I don't feed baking soda because my girls don't get molassas in their grain and good cured grass hay has natural bicarb in it.
My bucks rarely get grain, they live on alfalfa pellets, grass hay, minerals and live in the woods, before and after being used they get a very simple meat goat pellet that contains ammonium chloride for urinary calculi.

The 2 to 1 ratio for goats is of course old cow information...I would bet a much better rule of thumb is at least 5 to 1. Especially in dairygoats. Vicki


----------



## chris30523 (Jun 11, 2005)

vicki does the mineral you use have kelp and yeast in it. What is it called? I have been using the sweetlix meat maker mineral as the only other one I can find is cattle mineral.


----------



## Terre d'Esprit (Aug 31, 2004)

Vicki-

I'm curious about the Ca ratio that you mention.
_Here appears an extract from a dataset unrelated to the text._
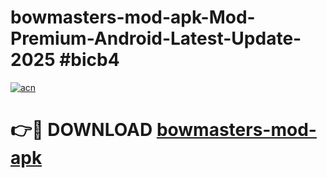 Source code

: # bowmasters-mod-apk-Mod-Premium-Android-Latest-Update-2025 #bicb4

[![acn](https://github.com/user-attachments/assets/0f9c940e-d8b0-45ae-aac7-cd30a18b3e1c)](https://app.mediaupload.pro?title=bowmasters-mod-apk&ref=07M)

# 👉🔴 DOWNLOAD [bowmasters-mod-apk](https://app.mediaupload.pro?title=bowmasters-mod-apk&ref=07M)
Every seminar that I have attended on goat nutrition, from the Kent Feeds Research Farm to Langston University online has noted a 2:1 ratio. Merck Veterinary Manual even notes a lower ratio being acceptable (1.2-1.5:1).

Can you elaborate more? This is very interesting to me.

Thanks!

T


----------



## Vicki McGaugh TX Nubians (May 6, 2002)

Chris I use Bluebonnet Tech Master complete, and yes it has kelp and yeast in it. If your local TSC sells Bluebonnet grains (it's a high end grain for the TSC yuppie crowd) although I used their horse all grain dry mix for years on my milkers because of it's high quality, than if you talk to them and also Bluebonnet you can get it added to their order. It can be a headache with that store ran by college kids.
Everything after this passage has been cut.